Tendenzialmente da sempre tendo a unire le mie passioni per cui era da un po’ di tempo che volevo realizzare un workshop sulla cartapesta per due motivi: il primo e il più ovvio è che sono cresciuto in mezzo al Carnevale di Viareggio mentre il secondo è per il “culto” che il Giappone ha verso la carta.

Già in occasione del workshop di Mika Otani (2019) come materiale non convenzionale utilizzammo, tra le varie cose, i pezzi di una costruzione carnecialesca (i primi al mondo a farlo), ma desideravo fare un passo in più.

Nel frattempo tra le nuove leve del Carnevale viareggino stava crescendo in maniera molto interessante Matteo Raciti. Matteo ha una grande passione proprio per il tema “carta” per cui era l’ideale per portare a termine il progetto che avevo in mente. Rimaneva il problema che un vaso di cartapesta non può contenere acqua. Che fare?

Il famoso motto socratico “io so di non sapere” l’ho sempre ben presente in mente per cui se un tema mi interessa non mi improvviso, ma cerco un esperto che mi faccia crescere personalmente per cui posi in mano a Raciti il problema perché, per me l’unca soluzione era di creare un vaso e poi trovare un contenitore di vetro o plastica da porre dentro. Qui la differenza tra chi conosce e chi non una materia. Raciti mi fece notare che sarebbe stato difficile trovare un contenitore adatto ai vari vasi creati per permettere ai partecipanti di realizzare un ikebana al termine del workshop dato che ognuno doveva avere la possibilità di sviluppare liberamente un proprio progetto.

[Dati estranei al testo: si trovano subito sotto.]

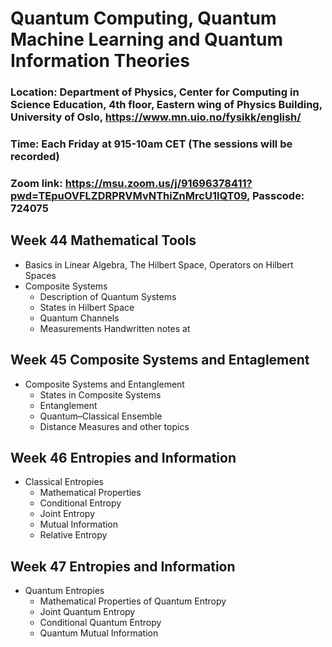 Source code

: # Quantum Computing, Quantum Machine Learning and Quantum Information Theories
### Location: Department of Physics, Center for Computing in Science Education, 4th floor, Eastern wing of Physics Building, University of Oslo, https://www.mn.uio.no/fysikk/english/
### Time: Each Friday at 915-10am CET (The sessions will be recorded)
### Zoom link: https://msu.zoom.us/j/91696378411?pwd=TEpuOVFLZDRPRVMvNThiZnMrcU1lQT09, Passcode: 724075

## Week 44 Mathematical Tools 
- Basics in Linear Algebra, The Hilbert Space, Operators on Hilbert Spaces 
- Composite Systems 
  - Description of Quantum Systems 
  - States in Hilbert Space 
  - Quantum Channels
  - Measurements
Handwritten notes at 
##  Week 45 Composite Systems and Entaglement
- Composite Systems and Entanglement
  - States in Composite Systems
  - Entanglement 
  - Quantum–Classical Ensemble 
  - Distance Measures and other topics

## Week 46  Entropies and Information
- Classical Entropies
  - Mathematical Properties
  - Conditional Entropy
  - Joint Entropy
  - Mutual Information
  - Relative Entropy

## Week 47  Entropies and Information
- Quantum Entropies
  - Mathematical Properties of Quantum Entropy
  - Joint Quantum Entropy
  - Conditional Quantum Entropy
  - Quantum Mutual Information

Gli lasciai carta bianca e quando trovò la soluzione iniziammo a pubblicizzare il workshop e devo dire l’idea piacque sia perché i posti si sono esauriti abbastanza velocemente (solo 12 perché Matteo ci teneva a seguire bene ogni partecipante) sia perché, dopo aver pubblicato la locandina dell’evento, diversi maestri di ikebana improvvisamente si sono reinventati creatori di vasi con vari materiali (compresi una specie di poltiglia di carta e colla)… ma ricordate il motto di Socrate di prima….? Ecco io amo avere la sensazione di essere vuoto e venir riempito di nozioni e tecniche che non conosco, non mi improvviso. Sono come un vaso che aspetta di venir colmato.

Matteo, grazie all’Associazione Recuperarti non solo trovò una perfetta sede, ma anche il mcguffin per risolvere il problema acqua. Ma andiamo per ordine.

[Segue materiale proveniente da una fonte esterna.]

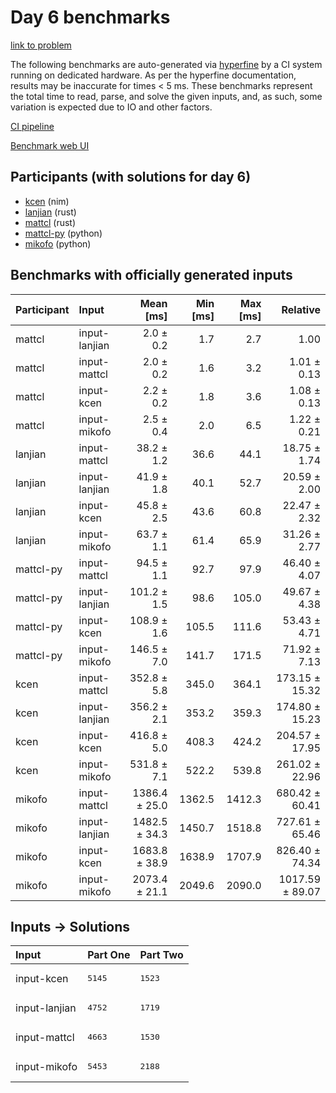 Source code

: # Day 6 benchmarks

[link to problem](https://adventofcode.com/2024/day/6)

The following benchmarks are auto-generated via
[hyperfine](https://github.com/sharkdp/hyperfine) by a CI system running on
dedicated hardware. As per the hyperfine documentation, results may be
inaccurate for times < 5 ms. These benchmarks represent the total time to read,
parse, and solve the given inputs, and, as such, some variation is expected due
to IO and other factors.

[CI pipeline](http://ci.papercode.net:8080/teams/main/pipelines/aoc2024)

[Benchmark web UI](https://aoc.ancalagon.black)


## Participants (with solutions for day 6)

- [kcen](https://github.com/kcen/aoc2024) (nim)
- [lanjian](https://github.com/lanjian/aoc-2024) (rust)
- [mattcl](https://github.com/mattcl/aoc2024) (rust)
- [mattcl-py](https://github.com/mattcl/aoc2024-py) (python)
- [mikofo](https://github.com/mikofo/aoc2024) (python)


## Benchmarks with officially generated inputs

| Participant | Input | Mean [ms] | Min [ms] | Max [ms] | Relative |
|:---|:---|---:|---:|---:|---:|
| mattcl | input-lanjian | 2.0 ± 0.2 | 1.7 | 2.7 | 1.00 |
| mattcl | input-mattcl | 2.0 ± 0.2 | 1.6 | 3.2 | 1.01 ± 0.13 |
| mattcl | input-kcen | 2.2 ± 0.2 | 1.8 | 3.6 | 1.08 ± 0.13 |
| mattcl | input-mikofo | 2.5 ± 0.4 | 2.0 | 6.5 | 1.22 ± 0.21 |
| lanjian | input-mattcl | 38.2 ± 1.2 | 36.6 | 44.1 | 18.75 ± 1.74 |
| lanjian | input-lanjian | 41.9 ± 1.8 | 40.1 | 52.7 | 20.59 ± 2.00 |
| lanjian | input-kcen | 45.8 ± 2.5 | 43.6 | 60.8 | 22.47 ± 2.32 |
| lanjian | input-mikofo | 63.7 ± 1.1 | 61.4 | 65.9 | 31.26 ± 2.77 |
| mattcl-py | input-mattcl | 94.5 ± 1.1 | 92.7 | 97.9 | 46.40 ± 4.07 |
| mattcl-py | input-lanjian | 101.2 ± 1.5 | 98.6 | 105.0 | 49.67 ± 4.38 |
| mattcl-py | input-kcen | 108.9 ± 1.6 | 105.5 | 111.6 | 53.43 ± 4.71 |
| mattcl-py | input-mikofo | 146.5 ± 7.0 | 141.7 | 171.5 | 71.92 ± 7.13 |
| kcen | input-mattcl | 352.8 ± 5.8 | 345.0 | 364.1 | 173.15 ± 15.32 |
| kcen | input-lanjian | 356.2 ± 2.1 | 353.2 | 359.3 | 174.80 ± 15.23 |
| kcen | input-kcen | 416.8 ± 5.0 | 408.3 | 424.2 | 204.57 ± 17.95 |
| kcen | input-mikofo | 531.8 ± 7.1 | 522.2 | 539.8 | 261.02 ± 22.96 |
| mikofo | input-mattcl | 1386.4 ± 25.0 | 1362.5 | 1412.3 | 680.42 ± 60.41 |
| mikofo | input-lanjian | 1482.5 ± 34.3 | 1450.7 | 1518.8 | 727.61 ± 65.46 |
| mikofo | input-kcen | 1683.8 ± 38.9 | 1638.9 | 1707.9 | 826.40 ± 74.34 |
| mikofo | input-mikofo | 2073.4 ± 21.1 | 2049.6 | 2090.0 | 1017.59 ± 89.07 |


## Inputs -> Solutions

| Input | Part One | Part Two |
|:---|:---|:---|
|input-kcen|<pre>5145</pre>|<pre>1523</pre>|
|input-lanjian|<pre>4752</pre>|<pre>1719</pre>|
|input-mattcl|<pre>4663</pre>|<pre>1530</pre>|
|input-mikofo|<pre>5453</pre>|<pre>2188</pre>|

Il 2 mattina con i vari partecipanti (oltre a me e al Maestro Farinelli c’erano Ursula Altenbach, Silvia Barucci, Giusi Borghini, Natalia Calderon, Cristina Dagestad, Patrizia Ferrari, Ilaria Mibelli, Elena Palade, Silvia Pescetelli e Daniela Anca Turdean) ci siamo trovati nell’hangar del carnevale dove lavora Matteo. Era presente ancora il lavoro dello scorso anno, ma abbiamo potuto avere un assaggio anche del prossimo. Raciti ci ha illustrato il lavoro di un artista del Carnevale, guidato al Museo e allo spazio espositivo (dove c’è anche il suo Gulliver) donandoci preziosi dettagli, nozioni e curiosità.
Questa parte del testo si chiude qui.